### Work instruction
Reproduce the line containing "## Available Scripts" and every line after it through the end of the records. Include nothing else.

### Records provided
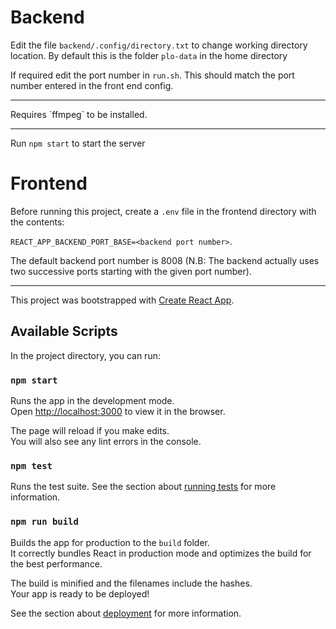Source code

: # Backend

Edit the file `backend/.config/directory.txt` to change working directory location. By default this is the folder `plo-data` in the home directory

If required edit the port number in `run.sh`. This should match the port number entered in the front end config.

<hr>
Requires `ffmpeg` to be installed.
<hr>

Run `npm start` to start the server

# Frontend
Before running this project, create a `.env` file in the frontend directory with the contents:

```REACT_APP_BACKEND_PORT_BASE=<backend port number>```.

The default backend port number is 8008 (N.B: The backend actually uses two successive ports starting with the given port number).

<hr>

This project was bootstrapped with [Create React App](https://github.com/facebook/create-react-app).

## Available Scripts

In the project directory, you can run:

### `npm start`

Runs the app in the development mode.<br>
Open [http://localhost:3000](http://localhost:3000) to view it in the browser.

The page will reload if you make edits.<br>
You will also see any lint errors in the console.

### `npm test`

Runs the test suite.
See the section about [running tests](https://facebook.github.io/create-react-app/docs/running-tests) for more information.

### `npm run build`

Builds the app for production to the `build` folder.<br>
It correctly bundles React in production mode and optimizes the build for the best performance.

The build is minified and the filenames include the hashes.<br>
Your app is ready to be deployed!

See the section about [deployment](https://facebook.github.io/create-react-app/docs/deployment) for more information.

### Result
## Available Scripts

In the project directory, you can run:

### `npm start`

Runs the app in the development mode.<br>
Open [http://localhost:3000](http://localhost:3000) to view it in the browser.

The page will reload if you make edits.<br>
You will also see any lint errors in the console.

### `npm test`

Runs the test suite.
See the section about [running tests](https://facebook.github.io/create-react-app/docs/running-tests) for more information.

### `npm run build`

Builds the app for production to the `build` folder.<br>
It correctly bundles React in production mode and optimizes the build for the best performance.

The build is minified and the filenames include the hashes.<br>
Your app is ready to be deployed!

See the section about [deployment](https://facebook.github.io/create-react-app/docs/deployment) for more information.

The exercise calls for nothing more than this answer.